By Kurt Gonska on June 11, 2014

By James Nash and Michael B. Marois of Bloomberg News
Sandra Fluke, the California lawyer whose 2012 congressional testimony on contraception drew insults from radio host Rush Limbaugh, will face fellow Democrat Ben Allen in a November runoff for a state Senate seat.
Fluke, 33, came in second in yesterday’s eight-way primary, with 19.7 percent of the vote, according to the California Secretary of State’s office. Allen, an attorney and member of the Santa Monica-Malibu Unified School District board, came in first with 21.8 percent.
The race was the most contested of any of the 20 Senate primaries in California.

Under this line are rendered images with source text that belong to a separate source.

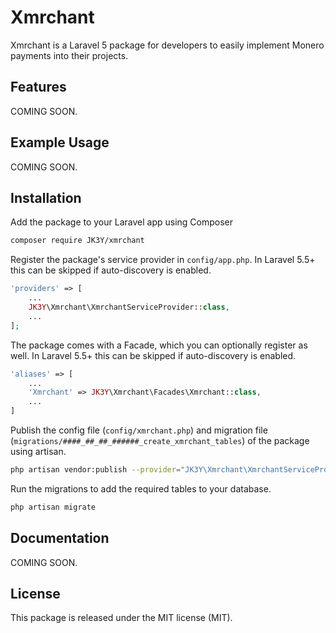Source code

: # Xmrchant

Xmrchant is a Laravel 5 package for developers to easily implement Monero payments into their projects.

## Features

COMING SOON.

## Example Usage

COMING SOON.

## Installation

Add the package to your Laravel app using Composer

```bash
composer require JK3Y/xmrchant
```

Register the package's service provider in `config/app.php`. In Laravel 5.5+ this can be skipped if auto-discovery is enabled.

```php
'providers' => [
	...
	JK3Y\Xmrchant\XmrchantServiceProvider::class,
	...
];
```

The package comes with a Facade, which you can optionally register as well. In Laravel 5.5+ this can be skipped if auto-discovery is enabled.

```php
'aliases' => [
	...
	'Xmrchant' => JK3Y\Xmrchant\Facades\Xmrchant::class,
	...
]
```

Publish the config file (`config/xmrchant.php`) and migration file (`migrations/####_##_##_######_create_xmrchant_tables`) of the package using artisan.

```bash
php artisan vendor:publish --provider="JK3Y\Xmrchant\XmrchantServiceProvider"
```

Run the migrations to add the required tables to your database.
```bash
php artisan migrate
```

## Documentation

COMING SOON.

## License

This package is released under the MIT license (MIT).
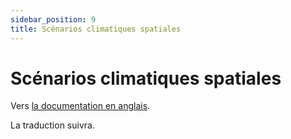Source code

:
 ```yaml
---
sidebar_position: 9
title: Scénarios climatiques spatiales
---
```


# Scénarios climatiques spatiales

Vers [la documentation en anglais](https://opendatadocs.meteoswiss.ch/c-climate-data/c9-spatial-climate-scenarios).

La traduction suivra.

Fluke campaigned for environmental protection, affordable education and repealing of part of the tax-limiting Proposition 13 law.
Fluke was a third-year law student at Georgetown University in Washington in February 2012 when she testified to the House Democratic Steering and Policy Committee about requiring religious-affiliated institutions to include birth control in insurance plans.
In her testimony, she said she used contraceptives and that without coverage from Georgetown, a Jesuit institution, it could cost a student like her as much $3,000. Limbaugh told his 13 million listeners that she was asking taxpayers to subsidize her sexual habits. “She wants to be paid to have sex,” Limbaugh said, calling Fluke a prostitute. He later apologized.